There is a warning on the Delta Net when checking loads for listing that
JNB-ATL is on “Delta’s Payload Optimization initiative.” What that means
is that non-revenue passengers may not be boarded, even if seats are
available. There was a fuel contamination problem at JNB while we were there
in November, and a bulletin was posted on the Delta Net that non-revs would not
be boarded in JNB for a period of several weeks. My son-in-law and
grandson had confirmed seats, but I was an S-3B. Business frequent flyer
seats were available on Thanksgiving Day for 140,000 miles. American
Express loaned me 20,000 miles to give me enough to buy the ticket. Lo
and behold, they didn’t stop boarding non-revs, and there were at least some on
every flight for several days leading up to Thanksgiving, including the flight
I was on. I was told by the flight attendant that an active Delta pilot
and wife believed the bulletin and were in back with reduced rate tickets.
The flight was delayed for several hours, and I later received a letter
of apology from marketing, along with 10,000 frequent flyer miles.
140,000 lost, 10,000 back: that seems about the same ratio that some of our
pilots’ pensions have suffered.
My point is that you
probably will get in business from ATL, but you need to be flexible from
JNB. If you can stand coach, ZED fares, or a delay getting back, the trip
is well worth it.
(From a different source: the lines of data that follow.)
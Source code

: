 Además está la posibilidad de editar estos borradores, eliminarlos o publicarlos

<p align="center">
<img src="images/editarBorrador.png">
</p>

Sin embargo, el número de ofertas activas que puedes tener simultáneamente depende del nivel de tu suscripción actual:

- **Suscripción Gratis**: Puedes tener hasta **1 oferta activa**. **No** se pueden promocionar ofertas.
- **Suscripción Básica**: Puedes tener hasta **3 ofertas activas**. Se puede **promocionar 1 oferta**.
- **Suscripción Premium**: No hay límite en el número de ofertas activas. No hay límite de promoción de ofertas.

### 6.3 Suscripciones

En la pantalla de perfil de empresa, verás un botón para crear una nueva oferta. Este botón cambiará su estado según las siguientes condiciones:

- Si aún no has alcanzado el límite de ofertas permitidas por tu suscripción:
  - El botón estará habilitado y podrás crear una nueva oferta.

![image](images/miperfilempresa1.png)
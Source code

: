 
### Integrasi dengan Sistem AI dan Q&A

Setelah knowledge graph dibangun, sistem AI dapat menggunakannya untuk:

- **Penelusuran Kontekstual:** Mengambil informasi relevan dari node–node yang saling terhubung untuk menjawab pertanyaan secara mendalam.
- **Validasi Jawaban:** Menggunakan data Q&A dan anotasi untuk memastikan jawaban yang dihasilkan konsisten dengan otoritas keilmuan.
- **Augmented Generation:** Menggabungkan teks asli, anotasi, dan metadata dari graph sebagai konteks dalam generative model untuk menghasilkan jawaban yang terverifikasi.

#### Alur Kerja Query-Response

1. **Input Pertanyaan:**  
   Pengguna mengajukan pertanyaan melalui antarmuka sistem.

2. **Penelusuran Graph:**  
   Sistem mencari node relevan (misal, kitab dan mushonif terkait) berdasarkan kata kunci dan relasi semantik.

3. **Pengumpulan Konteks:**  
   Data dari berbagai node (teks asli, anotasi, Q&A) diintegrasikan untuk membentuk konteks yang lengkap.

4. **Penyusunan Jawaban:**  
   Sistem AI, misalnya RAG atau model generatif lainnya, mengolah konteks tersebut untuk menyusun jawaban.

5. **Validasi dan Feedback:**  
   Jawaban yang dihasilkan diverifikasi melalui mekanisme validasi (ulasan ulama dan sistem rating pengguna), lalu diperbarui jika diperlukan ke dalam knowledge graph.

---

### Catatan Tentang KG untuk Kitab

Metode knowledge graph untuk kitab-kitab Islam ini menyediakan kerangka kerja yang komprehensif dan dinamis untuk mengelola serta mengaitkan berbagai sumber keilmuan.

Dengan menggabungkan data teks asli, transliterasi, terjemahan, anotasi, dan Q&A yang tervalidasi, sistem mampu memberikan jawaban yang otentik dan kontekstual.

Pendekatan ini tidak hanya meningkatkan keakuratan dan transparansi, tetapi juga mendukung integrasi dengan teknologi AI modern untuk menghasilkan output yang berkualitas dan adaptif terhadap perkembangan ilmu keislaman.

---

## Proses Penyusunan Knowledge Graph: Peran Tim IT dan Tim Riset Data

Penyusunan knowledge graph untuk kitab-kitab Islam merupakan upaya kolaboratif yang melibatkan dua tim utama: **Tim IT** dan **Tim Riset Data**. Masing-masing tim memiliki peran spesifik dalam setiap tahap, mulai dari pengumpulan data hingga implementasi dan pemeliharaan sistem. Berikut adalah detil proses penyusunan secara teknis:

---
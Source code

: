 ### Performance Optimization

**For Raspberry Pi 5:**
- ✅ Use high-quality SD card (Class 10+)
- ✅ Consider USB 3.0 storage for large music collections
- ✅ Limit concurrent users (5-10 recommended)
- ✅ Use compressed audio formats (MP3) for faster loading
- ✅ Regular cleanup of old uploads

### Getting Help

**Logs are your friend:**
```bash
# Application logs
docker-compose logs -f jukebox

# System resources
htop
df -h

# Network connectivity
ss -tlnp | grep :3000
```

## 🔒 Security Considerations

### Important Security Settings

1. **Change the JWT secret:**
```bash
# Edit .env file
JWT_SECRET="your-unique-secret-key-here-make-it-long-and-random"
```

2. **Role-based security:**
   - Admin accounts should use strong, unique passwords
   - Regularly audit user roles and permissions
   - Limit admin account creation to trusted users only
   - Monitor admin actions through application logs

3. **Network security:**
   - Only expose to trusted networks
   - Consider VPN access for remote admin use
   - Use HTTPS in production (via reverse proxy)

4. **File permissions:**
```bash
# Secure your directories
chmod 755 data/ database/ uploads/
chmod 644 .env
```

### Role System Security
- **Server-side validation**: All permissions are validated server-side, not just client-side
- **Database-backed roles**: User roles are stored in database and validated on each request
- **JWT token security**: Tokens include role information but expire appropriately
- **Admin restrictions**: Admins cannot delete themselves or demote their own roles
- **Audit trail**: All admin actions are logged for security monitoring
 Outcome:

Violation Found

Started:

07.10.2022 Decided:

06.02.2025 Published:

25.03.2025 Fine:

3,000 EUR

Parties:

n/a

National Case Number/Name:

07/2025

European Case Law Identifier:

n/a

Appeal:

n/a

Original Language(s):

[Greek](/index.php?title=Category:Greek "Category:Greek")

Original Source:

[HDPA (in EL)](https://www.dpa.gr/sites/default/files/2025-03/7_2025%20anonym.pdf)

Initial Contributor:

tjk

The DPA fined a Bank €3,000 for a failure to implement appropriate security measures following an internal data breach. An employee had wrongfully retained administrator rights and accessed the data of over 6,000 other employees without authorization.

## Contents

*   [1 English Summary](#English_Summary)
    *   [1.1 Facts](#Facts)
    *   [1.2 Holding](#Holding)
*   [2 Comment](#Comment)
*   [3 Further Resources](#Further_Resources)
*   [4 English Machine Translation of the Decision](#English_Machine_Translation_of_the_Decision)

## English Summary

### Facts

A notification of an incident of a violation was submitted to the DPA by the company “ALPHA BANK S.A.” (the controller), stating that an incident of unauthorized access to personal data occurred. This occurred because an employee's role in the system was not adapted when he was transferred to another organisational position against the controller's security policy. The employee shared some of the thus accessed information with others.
September/October is the best time of year to go.
It is early spring in South Africa, the rainy season has not started, and
animals will be near the watering holes.
Directions to
Welgevonden
•From OR Tambo follow
the signs towards Pretoria – you need to get onto the R21
•The R21 intersects
with the N1 before Pretoria – get onto the N1
•Take the N1 north
towards Pretoria/Polokwane.
•Stay on the N1 to
Polokwane, through the Pumulani Toll Plaza and through the Carousel Toll Plaza,
past the offramp to Bela-Bela
•At the Kranskop toll
booth, take the left lane signposted Marble Hall / Modimolle R33 exit 258.
•Turn left at the top
of the off ramp and pass straight through Nylstroom.
•Stay on the same road
through the town Vaalwater.
•+/- 26km beyond
Vaalwater you will see a sign on your left saying “Welgevonden Main Gate”.
Condition update:
I underwent my 11th surgery (over a four year
period) on January 25. The good news is it was on my spine, and it was
not for cancer. My left leg started going lame a few months ago, and
increasingly worsened. The MRI showed severe spinal stenosis, and a slipped
disc. All my previous surgeries had been at Emory, but there is a world class
orthopedic spine surgeon on the Mississippi Gulf Coast. He is an Emory
Med grad, did his residency at Washington University in St. Louis, and his
fellowship at UPMC. He has done more than 3000 spine surgeries during the
12 years of private practice, and has had superb outcomes. We decided to
have him do this surgery at Biloxi Regional Hospital. It was minimally
invasive, but he fused two discs, and some bone grafting was required.
He told me I couldn’t swing a golf club for three months,
but I have made a rapid recovery. I started exercising in the gym –no
back pressure – four weeks after the surgery, and started hitting golf balls
last week. I feel 100%, and the cancer has not bothered me since the
chemo a year ago.
Incidentally, the spine surgeon sleeps with my younger
daughter, and he is the father of five of my grandchildren.